Compare the definitions of a hacker by Ingolf Becker, Wikipedia, and Hollinger. What does this say about perspectives on hacking? (5 marks)
Becker: Someone who understands systems better than their creators and bends them to their will.
Wikipedia: Exploiter of security weaknesses.
Hollinger: Militant user who sees security as a barrier to rightful access. These show that hacking can be viewed as innovation, deviance, or activism (depending on the perspective).
Outline the motivations and social perception of 1980s hackers based on Hollinger’s research (6 marks)
- Believed in free access to information and systems
- Targeted corporations/governments to challenge information control
- Viewed as folk heroes by peers; akin to modern hacktivists
- Influenced by ideologies like the Free Software Movement
- Actions were often non-malicious; many were young, first-time offenders
Why was the early Internet and computing infrastructure insecure by design, and how did that shape modern cybercrime?
- Built on academic trust, not security
- Protocols assumed honest users, lacking verification
- Shared channels for data and control allowed exploits (e.g., buffer overflow)
- Computers stored data and executable code together
- Lack of built-in security enabled early malware and exploitation models that persist today.
Summarise the core argument of Richard Hollinger’s past paper, Hackers: Electronic Highwaymen? (6 marks)
Hollinger argues that the focus on hackers as the primary computer criminals is socially constructed. While insider threats account for most computer crimes, law enforcement disproportionately targets young hackers due to their symbolic visibility, the influence of media, and societal technophobia. He likens hackers to folk heroes, much like 19th-century train robbers, and questions whether this prosecutorial focus is based on harm or convenience.

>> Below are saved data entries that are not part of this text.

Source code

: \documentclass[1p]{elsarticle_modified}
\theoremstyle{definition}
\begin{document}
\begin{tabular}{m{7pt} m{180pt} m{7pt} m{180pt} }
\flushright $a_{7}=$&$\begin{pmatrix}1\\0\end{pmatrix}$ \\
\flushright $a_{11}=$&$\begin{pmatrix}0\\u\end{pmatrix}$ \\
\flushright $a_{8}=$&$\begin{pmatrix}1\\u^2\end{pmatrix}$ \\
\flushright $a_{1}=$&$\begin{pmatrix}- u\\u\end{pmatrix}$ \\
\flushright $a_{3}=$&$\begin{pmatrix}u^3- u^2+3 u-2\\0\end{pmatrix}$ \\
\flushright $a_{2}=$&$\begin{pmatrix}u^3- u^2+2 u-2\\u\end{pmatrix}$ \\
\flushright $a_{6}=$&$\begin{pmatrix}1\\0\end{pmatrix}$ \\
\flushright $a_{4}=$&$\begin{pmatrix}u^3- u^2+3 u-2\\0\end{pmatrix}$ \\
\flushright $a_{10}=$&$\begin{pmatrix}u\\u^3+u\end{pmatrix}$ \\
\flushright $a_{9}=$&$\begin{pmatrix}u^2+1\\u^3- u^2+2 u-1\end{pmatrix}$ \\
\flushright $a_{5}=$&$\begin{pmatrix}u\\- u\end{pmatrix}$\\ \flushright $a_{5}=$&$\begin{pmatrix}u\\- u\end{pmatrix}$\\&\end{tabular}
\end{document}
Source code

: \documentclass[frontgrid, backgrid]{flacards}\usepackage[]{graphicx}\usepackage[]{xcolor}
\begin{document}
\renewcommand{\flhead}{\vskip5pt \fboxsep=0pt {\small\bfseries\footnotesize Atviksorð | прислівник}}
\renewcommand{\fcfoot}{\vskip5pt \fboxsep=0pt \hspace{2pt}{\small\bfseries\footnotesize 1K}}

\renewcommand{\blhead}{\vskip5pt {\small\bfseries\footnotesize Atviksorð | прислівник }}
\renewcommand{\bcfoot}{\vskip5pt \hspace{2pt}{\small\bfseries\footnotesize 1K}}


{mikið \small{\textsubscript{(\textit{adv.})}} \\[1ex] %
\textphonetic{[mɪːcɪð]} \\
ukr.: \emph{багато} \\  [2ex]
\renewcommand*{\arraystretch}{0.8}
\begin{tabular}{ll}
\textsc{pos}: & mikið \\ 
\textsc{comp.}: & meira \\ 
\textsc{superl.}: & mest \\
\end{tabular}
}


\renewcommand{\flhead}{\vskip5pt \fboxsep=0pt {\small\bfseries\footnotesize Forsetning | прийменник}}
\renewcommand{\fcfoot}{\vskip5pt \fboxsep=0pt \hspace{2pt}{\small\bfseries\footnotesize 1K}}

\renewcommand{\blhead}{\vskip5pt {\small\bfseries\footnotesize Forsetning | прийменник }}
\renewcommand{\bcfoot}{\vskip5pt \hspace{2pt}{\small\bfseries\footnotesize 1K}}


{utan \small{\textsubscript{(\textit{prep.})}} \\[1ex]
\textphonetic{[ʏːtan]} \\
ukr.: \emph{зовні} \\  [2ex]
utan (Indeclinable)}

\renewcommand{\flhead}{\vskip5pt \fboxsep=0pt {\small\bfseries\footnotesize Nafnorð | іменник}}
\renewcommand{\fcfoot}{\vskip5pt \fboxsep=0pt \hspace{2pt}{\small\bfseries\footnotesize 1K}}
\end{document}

Explain why Hollinger considers the term ‘hacker’ to be socially constructed and politically convenient. (5 marks)
- The term shifted from admiration (technical expertise) to criminality due to law enforcement and media portrayal.
- Hackers are often young and visible, making them easy scapegoats.
- Prosecuting hackers is more feasible than uncovering complex insider crimes.
- Corporations, the primary victims, push for prosecution and have resources to pursue it
- This distracts from addressing the more prevalent internal threats
Discuss three reasons why hackers receive disproportionate attention from federal law enforcement compared to insider threats. (7 marks)
- Jurisdiction > hacker activities span states via telecommunications, invoking federal involvement.
- Victim profile > large corporations and government systems draw attention and demand action.
- Public fear > media-fueled technophobia makes hackers seem more dangerous than they often are.
These factors result in heavy-handed responses despite insiders causing more damage statistically.
What is the ‘hacker ethic’ and how does it contrast with legal perspectives on cybercrime? (6 marks)
- The hacker ethic promotes free access to information, opposing centralised control
- Hackers view actions like unauthorised access as non-deviant or socially justifiable.
- Legal systems, however, criminalise any unauthorised access regardless of motive.
- This ideological divide frames hackers as either civil disobedience or criminals, depending on perspective.
Describe how public fear and law enforcment limitations contribute to the moral panic around hackers (6 marks)
1) Technophobia - general fear of technology creates anxiety about unseen digital threats.
2) Media exaggeration - films and news stories dramatize hacker threats (e.g., War Games)
3) Skill gap - law enforcement lacks the expertise to tackle internal crimes effectively, so targets visible external hackers.
Combined these elements, it generate disproportionate fear and policy responses focused on low-impact actors.